Course aim: In this course, we will examine contemporary representations of human and animal life. Reading novels and theoretical texts from across the world, we will consider the ways in which the human-animal relation informs ideas of human identity and explore the different literary techniques employed to represent animal life. We will ask questions such as: what does it mean to be human? What is the difference between animals and humans? And how can we understand and represent animal experience? The course will be divided into five key topics: Animal Companions, Representing Animals, Rethinking Life, Anthropomorphism and the Limits of the Human, and Are We Post-Human? Each topic will be addressed through novels and theoretical texts drawn from a range of cultural, theoretical and geographical backgrounds. The novels will include texts by authors such as Jose Saramago, Yann Martel, Han Kang, Margaret Atwood, and Jim Crace.

Course summary: This course will involve an examination of human and animal life as it is represented in twenty-first century transnational fiction and thought. It will consider the ways in which the human-animal relation informs ideas of human identity, and will explore the different literary techniques employed to represent animal life. It will address questions such as: what does it mean to be human? What is the difference between animals and humans? Etc.. The course will be divided in five topics: representing animals; animal companions; anthropomorphism and the limits of the human; life, matter and agency; and are we post-human? Each topic will comprise a novel and a short theoretical text drawn from a range of cultural, theoretical and geographical backgrounds. Students will identify the literary and theoretical questions arising from these texts and critically and comparatively evaluate the different approaches to the human-animal relation.

Please write an essay of 2000-2500 words in response to one of the following questions.

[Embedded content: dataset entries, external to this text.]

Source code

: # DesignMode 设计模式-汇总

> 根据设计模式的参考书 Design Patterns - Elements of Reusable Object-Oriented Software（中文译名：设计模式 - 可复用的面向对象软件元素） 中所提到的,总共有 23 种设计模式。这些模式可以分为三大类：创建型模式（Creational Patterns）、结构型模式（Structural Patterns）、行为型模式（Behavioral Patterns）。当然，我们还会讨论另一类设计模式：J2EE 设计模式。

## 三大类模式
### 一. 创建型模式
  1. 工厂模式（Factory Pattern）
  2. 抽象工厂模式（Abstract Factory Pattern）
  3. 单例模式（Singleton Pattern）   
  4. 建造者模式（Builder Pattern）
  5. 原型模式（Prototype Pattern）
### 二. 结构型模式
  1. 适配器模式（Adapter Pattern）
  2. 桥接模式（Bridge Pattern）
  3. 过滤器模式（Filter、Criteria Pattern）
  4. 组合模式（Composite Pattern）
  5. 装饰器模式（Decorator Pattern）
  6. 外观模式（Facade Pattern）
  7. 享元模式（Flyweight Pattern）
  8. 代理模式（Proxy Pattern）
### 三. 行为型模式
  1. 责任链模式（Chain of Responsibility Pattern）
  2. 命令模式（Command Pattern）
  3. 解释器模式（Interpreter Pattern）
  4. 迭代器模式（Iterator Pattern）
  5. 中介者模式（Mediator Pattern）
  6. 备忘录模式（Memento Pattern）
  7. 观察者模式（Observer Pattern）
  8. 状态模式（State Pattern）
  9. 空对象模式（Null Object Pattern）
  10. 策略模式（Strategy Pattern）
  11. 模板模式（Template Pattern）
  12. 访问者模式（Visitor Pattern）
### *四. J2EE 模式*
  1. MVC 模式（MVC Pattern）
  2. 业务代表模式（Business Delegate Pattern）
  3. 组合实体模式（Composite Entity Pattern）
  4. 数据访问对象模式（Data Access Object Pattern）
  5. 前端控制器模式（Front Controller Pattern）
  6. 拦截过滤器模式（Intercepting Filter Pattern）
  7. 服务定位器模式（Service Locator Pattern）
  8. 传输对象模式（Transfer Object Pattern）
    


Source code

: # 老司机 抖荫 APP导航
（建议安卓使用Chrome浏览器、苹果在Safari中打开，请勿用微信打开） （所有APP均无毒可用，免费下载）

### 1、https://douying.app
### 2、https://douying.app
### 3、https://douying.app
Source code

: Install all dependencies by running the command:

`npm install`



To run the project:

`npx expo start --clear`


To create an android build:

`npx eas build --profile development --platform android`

In your essay you should use at least one of the literary texts and at least one of the theoretical texts studied in class. You should, of course, supplement this with your own secondary research.

What would it mean for humans and other animals to be ‘companion species’?

Does anthropomorphism help us to better understand nonhuman animals?

 

Consider the literary, ethical, and philosophical implications of the use of animal characters in fiction.